:: MATERIAL FOR THIS EXERCISE ::

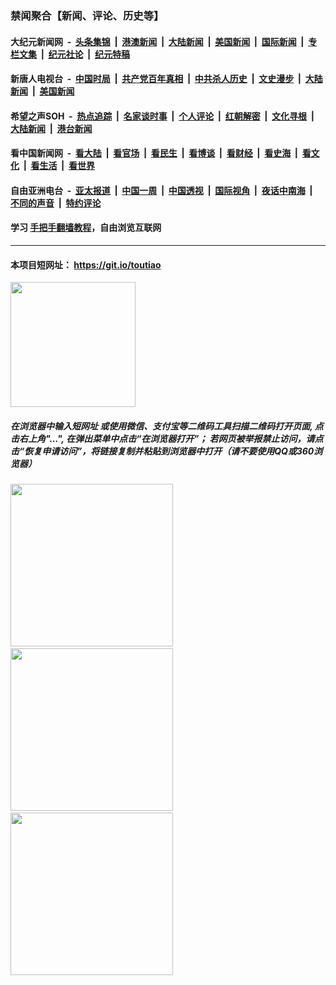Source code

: ### 禁闻聚合【新闻、评论、历史等】

#### 大纪元新闻网 &nbsp;-&nbsp; [头条集锦](indexes/E头条集锦.md?t=03120802) &nbsp;|&nbsp; [港澳新闻](indexes/E港澳新闻.md?t=03120802)  &nbsp;|&nbsp; [大陆新闻](indexes/E大陆新闻.md?t=03120802) &nbsp;|&nbsp; [美国新闻](indexes/E美国新闻.md?t=03120802) &nbsp;|&nbsp; [国际新闻](indexes/E国际新闻.md?t=03120802) &nbsp;|&nbsp; [专栏文集](indexes/E专栏文集.md?t=03120802) &nbsp;|&nbsp; [纪元社论](indexes/E纪元社论.md?t=03120802) &nbsp;|&nbsp; [纪元特稿](indexes/E纪元特稿.md?t=03120802) 

#### 新唐人电视台 &nbsp;-&nbsp; [中国时局](indexes/N中国时局.md?t=03120802) &nbsp;|&nbsp; [共产党百年真相](indexes/N共产党百年真相.md?t=03120802) &nbsp;|&nbsp; [中共杀人历史](indexes/N中共杀人历史.md?t=03120802) &nbsp;|&nbsp; [文史漫步](indexes/N文史漫步.md?t=03120802) &nbsp;|&nbsp; [大陆新闻](indexes/N大陆新闻.md?t=03120802) &nbsp;|&nbsp; [美国新闻](indexes/N美国新闻.md?t=03120802)

#### 希望之声SOH &nbsp;-&nbsp; [热点追踪](indexes/H热点追踪.md?t=03120802) &nbsp;|&nbsp; [名家谈时事](indexes/H名家谈时事.md?t=03120802) &nbsp;|&nbsp; [个人评论](indexes/H个人评论.md?t=03120802)  &nbsp;|&nbsp; [红朝解密](indexes/H红朝解密.md?t=03120802) &nbsp;|&nbsp; [文化寻根](indexes/H文化寻根.md?t=03120802) &nbsp;|&nbsp; [大陆新闻](indexes/H大陆新闻.md?t=03120802) &nbsp;|&nbsp; [港台新闻](indexes/H港台新闻.md?t=03120802)

#### 看中国新闻网 &nbsp;-&nbsp; [看大陆](indexes/S看大陆.md?t=03120802) &nbsp;|&nbsp; [看官场](indexes/S看官场.md?t=03120802) &nbsp;|&nbsp; [看民生](indexes/S看民生.md?t=03120802)  &nbsp;|&nbsp; [看博谈](indexes/S看博谈.md?t=03120802) &nbsp;|&nbsp; [看财经](indexes/S看财经.md?t=03120802) &nbsp;|&nbsp; [看史海](indexes/S看史海.md?t=03120802) &nbsp;|&nbsp; [看文化](indexes/S看文化.md?t=03120802) &nbsp;|&nbsp; [看生活](indexes/S看生活.md?t=03120802) &nbsp;|&nbsp; [看世界](indexes/S看世界.md?t=03120802)

#### 自由亚洲电台 &nbsp;-&nbsp; [亚太报道](indexes/R亚太报道.md?t=03120802) &nbsp;|&nbsp; [中国一周](indexes/R中国一周.md?t=03120802) &nbsp;|&nbsp; [中国透视](indexes/R中国透视.md?t=03120802)  &nbsp;|&nbsp; [国际视角](indexes/R国际视角.md?t=03120802) &nbsp;|&nbsp; [夜话中南海](indexes/R夜话中南海.md?t=03120802) &nbsp;|&nbsp; [不同的声音](indexes/R不同的声音.md?t=03120802) &nbsp;|&nbsp; [特约评论](indexes/R特约评论.md?t=03120802)

#### 学习 [手把手翻墙教程](https://github.com/gfw-breaker/guides/wiki)，自由浏览互联网

----

#### 本项目短网址： https://git.io/toutiao
<img src="https://raw.githubusercontent.com/gfw-breaker/banned-news/master/scripts/img/qr.png" width="200px"/>  

##### 在浏览器中输入短网址 或使用微信、支付宝等二维码工具扫描二维码打开页面, 点击右上角"...", 在弹出菜单中点击“在浏览器打开”； 若网页被举报禁止访问，请点击“恢复申请访问”，将链接复制并粘贴到浏览器中打开（请不要使用QQ或360浏览器）

<img src="https://raw.githubusercontent.com/gfw-breaker/banned-news/master/scripts/img/1.png" width="260px"/> &nbsp; <img src="https://raw.githubusercontent.com/gfw-breaker/banned-news/master/scripts/img/2.png" width="260px"/> &nbsp; <img src="https://raw.githubusercontent.com/gfw-breaker/banned-news/master/scripts/img/3.png" width="260px"/>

:::

Set the records down again precisely, skipping every image.

■ RESULT FOR THIS EXERCISE ■
Source code

: ### 禁闻聚合【新闻、评论、历史等】

#### 大纪元新闻网 &nbsp;-&nbsp; [头条集锦](indexes/E头条集锦.md?t=03120802) &nbsp;|&nbsp; [港澳新闻](indexes/E港澳新闻.md?t=03120802)  &nbsp;|&nbsp; [大陆新闻](indexes/E大陆新闻.md?t=03120802) &nbsp;|&nbsp; [美国新闻](indexes/E美国新闻.md?t=03120802) &nbsp;|&nbsp; [国际新闻](indexes/E国际新闻.md?t=03120802) &nbsp;|&nbsp; [专栏文集](indexes/E专栏文集.md?t=03120802) &nbsp;|&nbsp; [纪元社论](indexes/E纪元社论.md?t=03120802) &nbsp;|&nbsp; [纪元特稿](indexes/E纪元特稿.md?t=03120802) 

#### 新唐人电视台 &nbsp;-&nbsp; [中国时局](indexes/N中国时局.md?t=03120802) &nbsp;|&nbsp; [共产党百年真相](indexes/N共产党百年真相.md?t=03120802) &nbsp;|&nbsp; [中共杀人历史](indexes/N中共杀人历史.md?t=03120802) &nbsp;|&nbsp; [文史漫步](indexes/N文史漫步.md?t=03120802) &nbsp;|&nbsp; [大陆新闻](indexes/N大陆新闻.md?t=03120802) &nbsp;|&nbsp; [美国新闻](indexes/N美国新闻.md?t=03120802)

#### 希望之声SOH &nbsp;-&nbsp; [热点追踪](indexes/H热点追踪.md?t=03120802) &nbsp;|&nbsp; [名家谈时事](indexes/H名家谈时事.md?t=03120802) &nbsp;|&nbsp; [个人评论](indexes/H个人评论.md?t=03120802)  &nbsp;|&nbsp; [红朝解密](indexes/H红朝解密.md?t=03120802) &nbsp;|&nbsp; [文化寻根](indexes/H文化寻根.md?t=03120802) &nbsp;|&nbsp; [大陆新闻](indexes/H大陆新闻.md?t=03120802) &nbsp;|&nbsp; [港台新闻](indexes/H港台新闻.md?t=03120802)

#### 看中国新闻网 &nbsp;-&nbsp; [看大陆](indexes/S看大陆.md?t=03120802) &nbsp;|&nbsp; [看官场](indexes/S看官场.md?t=03120802) &nbsp;|&nbsp; [看民生](indexes/S看民生.md?t=03120802)  &nbsp;|&nbsp; [看博谈](indexes/S看博谈.md?t=03120802) &nbsp;|&nbsp; [看财经](indexes/S看财经.md?t=03120802) &nbsp;|&nbsp; [看史海](indexes/S看史海.md?t=03120802) &nbsp;|&nbsp; [看文化](indexes/S看文化.md?t=03120802) &nbsp;|&nbsp; [看生活](indexes/S看生活.md?t=03120802) &nbsp;|&nbsp; [看世界](indexes/S看世界.md?t=03120802)

#### 自由亚洲电台 &nbsp;-&nbsp; [亚太报道](indexes/R亚太报道.md?t=03120802) &nbsp;|&nbsp; [中国一周](indexes/R中国一周.md?t=03120802) &nbsp;|&nbsp; [中国透视](indexes/R中国透视.md?t=03120802)  &nbsp;|&nbsp; [国际视角](indexes/R国际视角.md?t=03120802) &nbsp;|&nbsp; [夜话中南海](indexes/R夜话中南海.md?t=03120802) &nbsp;|&nbsp; [不同的声音](indexes/R不同的声音.md?t=03120802) &nbsp;|&nbsp; [特约评论](indexes/R特约评论.md?t=03120802)

#### 学习 [手把手翻墙教程](https://github.com/gfw-breaker/guides/wiki)，自由浏览互联网

----

#### 本项目短网址： https://git.io/toutiao
<img src="https://raw.githubusercontent.com/gfw-breaker/banned-news/master/scripts/img/qr.png" width="200px"/>  

##### 在浏览器中输入短网址 或使用微信、支付宝等二维码工具扫描二维码打开页面, 点击右上角"...", 在弹出菜单中点击“在浏览器打开”； 若网页被举报禁止访问，请点击“恢复申请访问”，将链接复制并粘贴到浏览器中打开（请不要使用QQ或360浏览器）

<img src="https://raw.githubusercontent.com/gfw-breaker/banned-news/master/scripts/img/1.png" width="260px"/> &nbsp; <img src="https://raw.githubusercontent.com/gfw-breaker/banned-news/master/scripts/img/2.png" width="260px"/> &nbsp; <img src="https://raw.githubusercontent.com/gfw-breaker/banned-news/master/scripts/img/3.png" width="260px"/>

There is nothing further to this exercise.